Two dung beetles battle over a dung ball. Credit: Rafael Brix.

Genes and her colleagues were interested in two basic questions.  First, were the howler monkeys eating fruit from a few select tree species, or were they eating from many different types of trees, thereby dispersing seeds from many species?  Before releasing the monkeys (two females and two males), they attached radio transmitters to the monkeys so they could easily track them, and note what they ate.  Based on 337 hours of observation, the howler monkeys ate fruit from 60 different tree species out of 330 possible species in the forest (18.2%).  This is an underestimation of actual howler monkey contribution to seed dispersal, because the researchers observed the monkeys for a relatively brief time, and fruit consumption by the monkeys should increase over time as the population of monkeys (and possibly tree diversity), continues to increase.

bugio reintroduzido no PN Tijuca 2015

Male howler monkey released in 2016.  Note the radio transmitter on its right rear leg. Credit: L. Genes.

The second question is whether secondary dispersal by dung beetles was reestablished following reintroduction of howler monkeys.  To answer this question quantitatively, Genes and her colleagues set up an experiment that used plastic beads of various sizes instead of seeds. The researchers set up circular plots of 1m diameter with 70 grams of howler monkey poop in the middle.  Each pile was mixed with seeds (actually beads) of four different sizes (3, 6, 10 and 14 mm diameters) to mimic the range of seed sizes. The researchers measured secondary seed dispersal by returning 24 hours later and counting the remaining beads, reasoning that the rest had been moved by dung beetles (along with the poop) to a new location.

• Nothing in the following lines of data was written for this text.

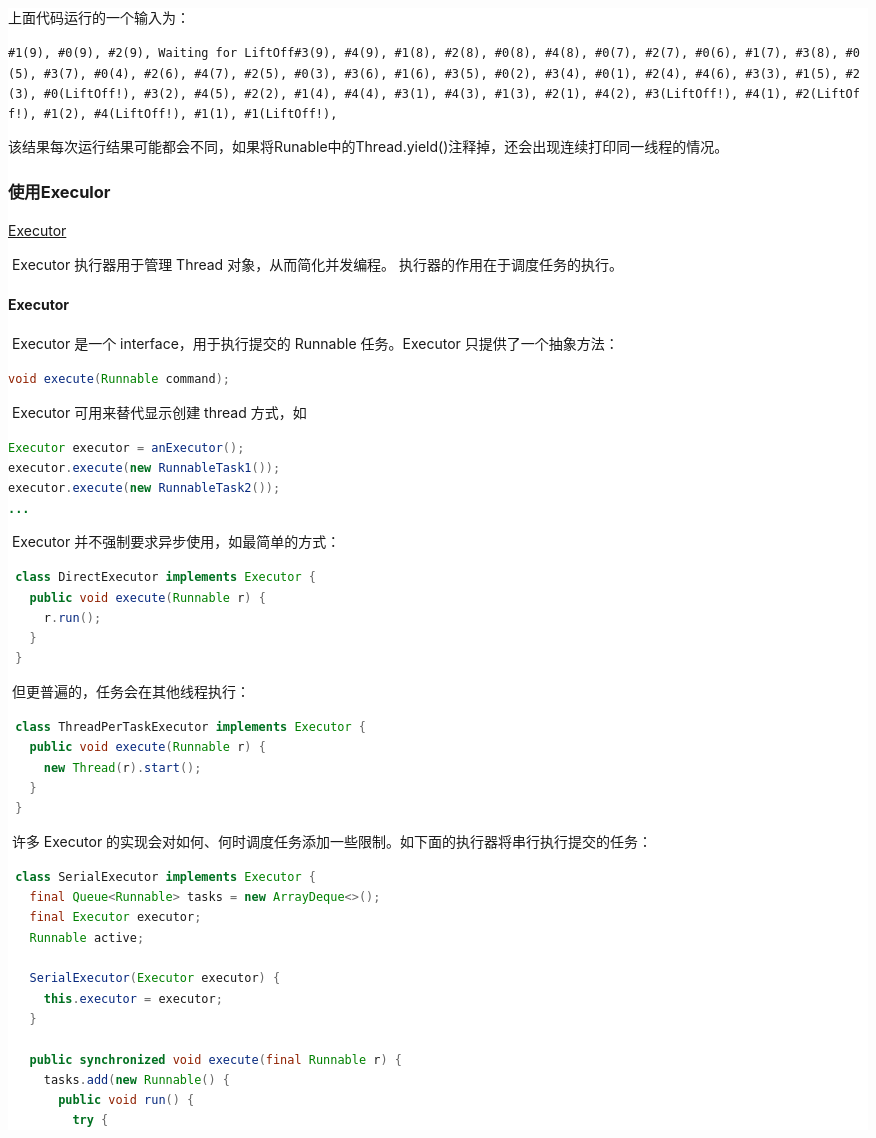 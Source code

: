 上面代码运行的一个输入为：

```
#1(9), #0(9), #2(9), Waiting for LiftOff#3(9), #4(9), #1(8), #2(8), #0(8), #4(8), #0(7), #2(7), #0(6), #1(7), #3(8), #0(5), #3(7), #0(4), #2(6), #4(7), #2(5), #0(3), #3(6), #1(6), #3(5), #0(2), #3(4), #0(1), #2(4), #4(6), #3(3), #1(5), #2(3), #0(LiftOff!), #3(2), #4(5), #2(2), #1(4), #4(4), #3(1), #4(3), #1(3), #2(1), #4(2), #3(LiftOff!), #4(1), #2(LiftOff!), #1(2), #4(LiftOff!), #1(1), #1(LiftOff!), 
```

该结果每次运行结果可能都会不同，如果将Runable中的Thread.yield()注释掉，还会出现连续打印同一线程的情况。



### 使用Execulor

[Executor](https://developer.android.com/reference/java/util/concurrent/Executor.html)

​	Executor 执行器用于管理 Thread 对象，从而简化并发编程。 执行器的作用在于调度任务的执行。

#### Executor

​	Executor 是一个 interface，用于执行提交的 Runnable 任务。Executor 只提供了一个抽象方法：

```java
void execute(Runnable command);
```

​	Executor 可用来替代显示创建 thread 方式，如

```java
Executor executor = anExecutor();
executor.execute(new RunnableTask1());
executor.execute(new RunnableTask2());
...
```

​	Executor 并不强制要求异步使用，如最简单的方式：

```java
 class DirectExecutor implements Executor {
   public void execute(Runnable r) {
     r.run();
   }
 }
```

​	但更普遍的，任务会在其他线程执行：

```java
 class ThreadPerTaskExecutor implements Executor {
   public void execute(Runnable r) {
     new Thread(r).start();
   }
 }
```

​	许多 Executor 的实现会对如何、何时调度任务添加一些限制。如下面的执行器将串行执行提交的任务：

```java
 class SerialExecutor implements Executor {
   final Queue<Runnable> tasks = new ArrayDeque<>();
   final Executor executor;
   Runnable active;

   SerialExecutor(Executor executor) {
     this.executor = executor;
   }

   public synchronized void execute(final Runnable r) {
     tasks.add(new Runnable() {
       public void run() {
         try {
```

Genes and her colleagues discovered that the median rate of seed dispersal (bead removal) was 69% with larger seeds being moved at a significantly lower rate than smaller seeds.  Thus secondary seed dispersal by dung beetles was still operating in this ecosystem even after howler monkeys had been absent for over 100 years.

GenesdFig2

Removal rate of beads (seed mimics) from dung piles by dung beetles in relation to bead size.  Different letters above treatments indicate statistically significant differences between treatments. 

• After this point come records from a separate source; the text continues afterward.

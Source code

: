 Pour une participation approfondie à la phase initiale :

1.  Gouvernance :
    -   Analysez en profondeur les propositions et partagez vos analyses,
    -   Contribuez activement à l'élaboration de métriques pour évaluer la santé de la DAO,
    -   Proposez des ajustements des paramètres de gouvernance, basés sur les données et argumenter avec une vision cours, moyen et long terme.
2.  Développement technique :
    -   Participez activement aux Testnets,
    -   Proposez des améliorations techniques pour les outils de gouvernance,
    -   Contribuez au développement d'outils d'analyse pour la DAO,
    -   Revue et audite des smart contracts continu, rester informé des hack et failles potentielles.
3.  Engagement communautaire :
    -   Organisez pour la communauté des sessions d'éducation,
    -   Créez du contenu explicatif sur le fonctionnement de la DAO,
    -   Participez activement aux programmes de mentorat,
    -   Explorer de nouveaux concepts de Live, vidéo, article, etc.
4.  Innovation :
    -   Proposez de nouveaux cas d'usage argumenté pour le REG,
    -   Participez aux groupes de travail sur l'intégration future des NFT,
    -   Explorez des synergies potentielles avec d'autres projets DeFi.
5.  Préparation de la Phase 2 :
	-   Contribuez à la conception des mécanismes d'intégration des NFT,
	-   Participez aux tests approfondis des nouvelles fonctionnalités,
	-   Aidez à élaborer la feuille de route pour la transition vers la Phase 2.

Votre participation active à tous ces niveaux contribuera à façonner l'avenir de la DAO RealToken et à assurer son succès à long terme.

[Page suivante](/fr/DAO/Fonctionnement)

Overall, ecological interactions among howler monkeys, plants, and dung beetles were rapidly reestablished once howler monkeys were reintroduced to the community.  There are plans to introduce five more howler monkeys this year, which should further increase beneficial seed dispersal, and hopefully allow plant diversity to increase as well.  One problematic observation was that howler monkeys also ate invasive jackfruit, which could promote its dispersal within the community.

Luciano_Candisani_38-1

Luisa Genes monitors howler monkeys in the forest. Despite its apparent lushness, the forest still lacks many species and interactions that you would expect to find in an intact forest. Credit: L. Candisani.

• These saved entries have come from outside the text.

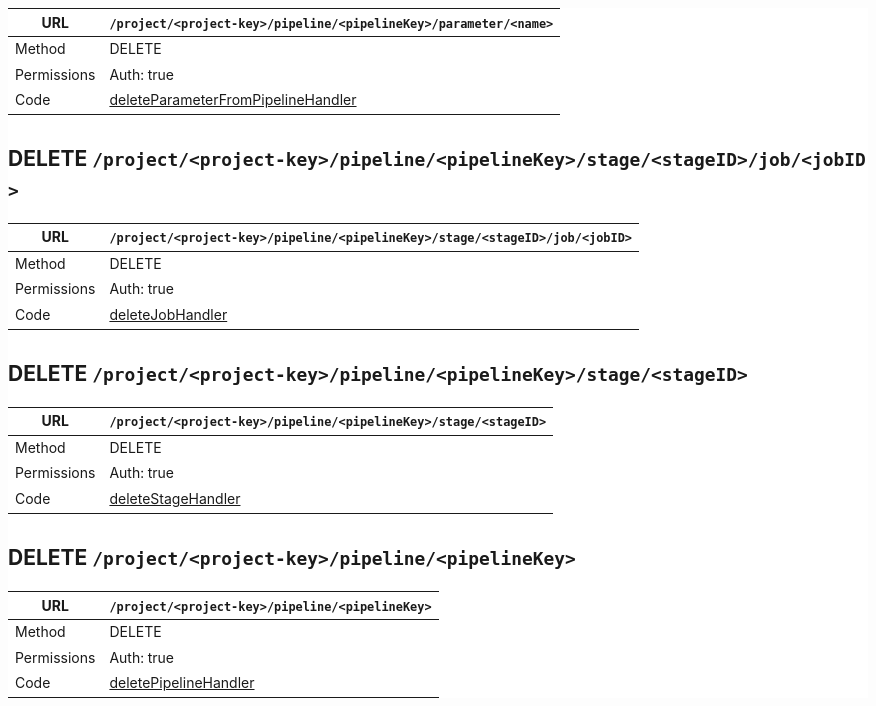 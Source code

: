 URL         | **`/project/<project-key>/pipeline/<pipelineKey>/parameter/<name>`**
----------- |----------
Method      | DELETE     
Permissions |  Auth: true
Code        | [deleteParameterFromPipelineHandler](https://github.com/ovh/cds/search?q=%22func+%28api+*API%29+deleteParameterFromPipelineHandler%22)
    









## DELETE `/project/<project-key>/pipeline/<pipelineKey>/stage/<stageID>/job/<jobID>`

URL         | **`/project/<project-key>/pipeline/<pipelineKey>/stage/<stageID>/job/<jobID>`**
----------- |----------
Method      | DELETE     
Permissions |  Auth: true
Code        | [deleteJobHandler](https://github.com/ovh/cds/search?q=%22func+%28api+*API%29+deleteJobHandler%22)
    









## DELETE `/project/<project-key>/pipeline/<pipelineKey>/stage/<stageID>`

URL         | **`/project/<project-key>/pipeline/<pipelineKey>/stage/<stageID>`**
----------- |----------
Method      | DELETE     
Permissions |  Auth: true
Code        | [deleteStageHandler](https://github.com/ovh/cds/search?q=%22func+%28api+*API%29+deleteStageHandler%22)
    









## DELETE `/project/<project-key>/pipeline/<pipelineKey>`

URL         | **`/project/<project-key>/pipeline/<pipelineKey>`**
----------- |----------
Method      | DELETE     
Permissions |  Auth: true
Code        | [deletePipelineHandler](https://github.com/ovh/cds/search?q=%22func+%28api+*API%29+deletePipelineHandler%22)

The researchers discovered only 21 species of dung beetles, which was somewhat lower than other studies have found.  It is probable that conversion of this land into farmland in the 19thcentury led to the decline and/or demise of some dung beetle species.  With reintroduction of howler monkeys, and the passage of time, Genes and her colleagues expect that this rewilding effort should lead to a more robust ecosystem, with increased howler monkey populations supporting high dung beetle abundance and diversity, and more effective dispersal of many plant species. To understand the overall impact on forests, the researchers recommend that future studies should compare seedling survival and forest regeneration in areas where howler monkeys were reintroduced to areas where howler monkeys are still missing.

note: the paper that describes this research is from the journal Conservation Biology. The reference is Genes, L. , Fernandez, F. A., Vaz‐de‐Mello, F. Z., da Rosa, P. , Fernandez, E. and Pires, A. S. (2019), Effects of howler monkey reintroduction on ecological interactions and processes. Conservation Biology, 33: 88-98. doi:10.1111/cobi.13188. Thanks to the Society for Conservation Biology for allowing me to use figures from the paper. Copyright © 2019 by the Society for Conservation Biology. All rights reserved.

Changing climate promotes prolific plants and satiated consumers

Plants in Sweden can have a difficult life, but climate change has provided a more benign environment for some of them, including the white swallow-wort, Vincetoxicum hirundinaria. This perennial herb grows in patches in sun-exposed rocky areas, in forests located below cliffs, and along the edges of wooded areas. The plant forms clumps that are heavily laden with flowers in June and July, and creates pod-like fruits in July and August

Solbreck1AB

Vincetoxicum hirundinaria growing in rocky outcrop (top photo). Vincetoxicum pods releasing their wind-dispersed seeds (bottom photo).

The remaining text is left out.